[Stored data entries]

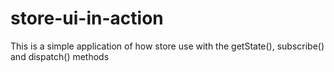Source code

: # store-ui-in-action
This is a simple application of how store use with the getState(), subscribe() and dispatch() methods
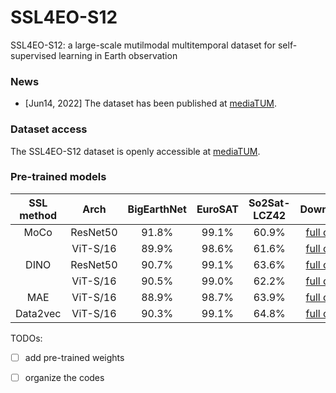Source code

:# SSL4EO-S12
SSL4EO-S12: a large-scale mutilmodal multitemporal dataset for self-supervised learning in Earth observation

### News
- [Jun14, 2022] The dataset has been published at [mediaTUM](https://mediatum.ub.tum.de/1660427).

### Dataset access
The SSL4EO-S12 dataset is openly accessible at [mediaTUM](https://mediatum.ub.tum.de/1660427).

### Pre-trained models

| SSL method |   Arch   | BigEarthNet | EuroSAT | So2Sat-LCZ42 |                                                   Download                                                  |          |      |
|:----------:|:--------:|:-----------:|:-------:|:------------:|:-----------------------------------------------------------------------------------------------------------:|:--------:|:----:|
|    MoCo    | ResNet50 |    91.8%    |  99.1%  |     60.9%    |    [full ckpt](https://syncandshare.lrz.de/getlink/fiUTyFN9kvFVhBfFBry6K8wK/B13_rn50_moco_0099_ckpt.pth)    | [backbone](https://syncandshare.lrz.de/getlink/fiYDLhcuBnssotKvLCwUTjad/B13_rn50_moco_0099.pth) | logs |
|            | ViT-S/16 |    89.9%    |  98.6%  |     61.6%    |   [full ckpt](https://syncandshare.lrz.de/getlink/fiMJnvN2F2bi7enxbDduN9Tq/B13_vits16_moco_0099_ckpt.pth)   | [backbone](https://syncandshare.lrz.de/getlink/fi9nXfDQCgM37sBShifgZvDG/B13_vits16_moco_0099.pth) | logs |
|    DINO    | ResNet50 |    90.7%    |  99.1%  |     63.6%    |    [full ckpt](https://syncandshare.lrz.de/getlink/fiEqiTz7JM2TFFxBa8D91mfo/B13_rn50_dino_0095_ckpt.pth)    | [backbone](https://syncandshare.lrz.de/getlink/fiUYZu2N7oNsfHHu6skVHJ3b/B13_rn50_dino_0099.pth) | logs |
|            | ViT-S/16 |    90.5%    |  99.0%  |     62.2%    |   [full ckpt](https://syncandshare.lrz.de/getlink/fi9mUJArfqKWtYeadixqxGfE/B13_vits16_dino_0099_ckpt.pth)   | [backbone](https://syncandshare.lrz.de/getlink/fiXrWtDAdYgEwbWGUBhcjxxc/B13_vits16_dino_0099.pth) | logs |
|     MAE    | ViT-S/16 |    88.9%    |  98.7%  |     63.9%    |    [full ckpt](https://syncandshare.lrz.de/getlink/fiXAvqk1spqizGLKaFpfENSX/B13_vits16_mae_0099_ckpt.pth)   | [backbone](https://syncandshare.lrz.de/getlink/fiKHsA3LyYLV8cUSMWphpUNE/B13_vits16_mae_0099.pth) | logs |
|  Data2vec  | ViT-S/16 |    90.3%    |  99.1%  |     64.8%    | [full ckpt](https://syncandshare.lrz.de/getlink/fiV5t9MAya9UiV3U729ovyPN/B13_vits16_data2vec_0099_ckpt.pth) | [backbone](https://syncandshare.lrz.de/getlink/fi8GpGpL3zXmZ6ETPDTmeLGT/B13_vits16_data2vec_0099.pth) | logs |


TODOs:
- [ ] add pre-trained weights
- [ ] organize the codes


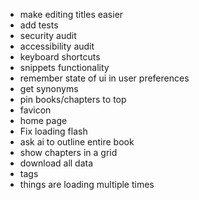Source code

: - make editing titles easier
- add tests
- security audit
- accessibility audit
- keyboard shortcuts
- snippets functionality
- remember state of ui in user preferences
- get synonyms
- pin books/chapters to top
- favicon
- home page
- Fix loading flash
- ask ai to outline entire book
- show chapters in a grid
- download all data
- tags
- things are loading multiple times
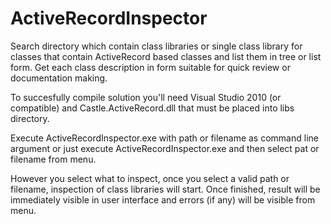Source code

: # ActiveRecordInspector
Search directory which contain class libraries or single class library for classes that contain ActiveRecord based classes and list them in tree or list form. Get each class description in form suitable for quick review or documentation making.

To succesfully compile solution you'll need Visual Studio 2010 (or compatible) and Castle.ActiveRecord.dll that must be placed into libs directory.

Execute ActiveRecordInspector.exe with path or filename as command line argument or just execute ActiveRecordInspector.exe and then select pat or filename from menu. 

However you select what to inspect, once you select a valid path or filename, inspection of class libraries will start. Once finished, result will be immediately visible in user interface and errors (if any) will be visible from menu.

--- The task ---
The entries above need to be output again in full, exactly, and without pictures.

--- Reply ---
Source code

: # store-ui-in-action
This is a simple application of how store use with the getState(), subscribe() and dispatch() methods
Source code

:# SSL4EO-S12
SSL4EO-S12: a large-scale mutilmodal multitemporal dataset for self-supervised learning in Earth observation

### News
- [Jun14, 2022] The dataset has been published at [mediaTUM](https://mediatum.ub.tum.de/1660427).

### Dataset access
The SSL4EO-S12 dataset is openly accessible at [mediaTUM](https://mediatum.ub.tum.de/1660427).

### Pre-trained models

| SSL method |   Arch   | BigEarthNet | EuroSAT | So2Sat-LCZ42 |                                                   Download                                                  |          |      |
|:----------:|:--------:|:-----------:|:-------:|:------------:|:-----------------------------------------------------------------------------------------------------------:|:--------:|:----:|
|    MoCo    | ResNet50 |    91.8%    |  99.1%  |     60.9%    |    [full ckpt](https://syncandshare.lrz.de/getlink/fiUTyFN9kvFVhBfFBry6K8wK/B13_rn50_moco_0099_ckpt.pth)    | [backbone](https://syncandshare.lrz.de/getlink/fiYDLhcuBnssotKvLCwUTjad/B13_rn50_moco_0099.pth) | logs |
|            | ViT-S/16 |    89.9%    |  98.6%  |     61.6%    |   [full ckpt](https://syncandshare.lrz.de/getlink/fiMJnvN2F2bi7enxbDduN9Tq/B13_vits16_moco_0099_ckpt.pth)   | [backbone](https://syncandshare.lrz.de/getlink/fi9nXfDQCgM37sBShifgZvDG/B13_vits16_moco_0099.pth) | logs |
|    DINO    | ResNet50 |    90.7%    |  99.1%  |     63.6%    |    [full ckpt](https://syncandshare.lrz.de/getlink/fiEqiTz7JM2TFFxBa8D91mfo/B13_rn50_dino_0095_ckpt.pth)    | [backbone](https://syncandshare.lrz.de/getlink/fiUYZu2N7oNsfHHu6skVHJ3b/B13_rn50_dino_0099.pth) | logs |
|            | ViT-S/16 |    90.5%    |  99.0%  |     62.2%    |   [full ckpt](https://syncandshare.lrz.de/getlink/fi9mUJArfqKWtYeadixqxGfE/B13_vits16_dino_0099_ckpt.pth)   | [backbone](https://syncandshare.lrz.de/getlink/fiXrWtDAdYgEwbWGUBhcjxxc/B13_vits16_dino_0099.pth) | logs |
|     MAE    | ViT-S/16 |    88.9%    |  98.7%  |     63.9%    |    [full ckpt](https://syncandshare.lrz.de/getlink/fiXAvqk1spqizGLKaFpfENSX/B13_vits16_mae_0099_ckpt.pth)   | [backbone](https://syncandshare.lrz.de/getlink/fiKHsA3LyYLV8cUSMWphpUNE/B13_vits16_mae_0099.pth) | logs |
|  Data2vec  | ViT-S/16 |    90.3%    |  99.1%  |     64.8%    | [full ckpt](https://syncandshare.lrz.de/getlink/fiV5t9MAya9UiV3U729ovyPN/B13_vits16_data2vec_0099_ckpt.pth) | [backbone](https://syncandshare.lrz.de/getlink/fi8GpGpL3zXmZ6ETPDTmeLGT/B13_vits16_data2vec_0099.pth) | logs |


TODOs:
- [ ] add pre-trained weights
- [ ] organize the codes


Source code

: - make editing titles easier
- add tests
- security audit
- accessibility audit
- keyboard shortcuts
- snippets functionality
- remember state of ui in user preferences
- get synonyms
- pin books/chapters to top
- favicon
- home page
- Fix loading flash
- ask ai to outline entire book
- show chapters in a grid
- download all data
- tags
- things are loading multiple times
Source code

: # ActiveRecordInspector
Search directory which contain class libraries or single class library for classes that contain ActiveRecord based classes and list them in tree or list form. Get each class description in form suitable for quick review or documentation making.

To succesfully compile solution you'll need Visual Studio 2010 (or compatible) and Castle.ActiveRecord.dll that must be placed into libs directory.

Execute ActiveRecordInspector.exe with path or filename as command line argument or just execute ActiveRecordInspector.exe and then select pat or filename from menu. 

However you select what to inspect, once you select a valid path or filename, inspection of class libraries will start. Once finished, result will be immediately visible in user interface and errors (if any) will be visible from menu.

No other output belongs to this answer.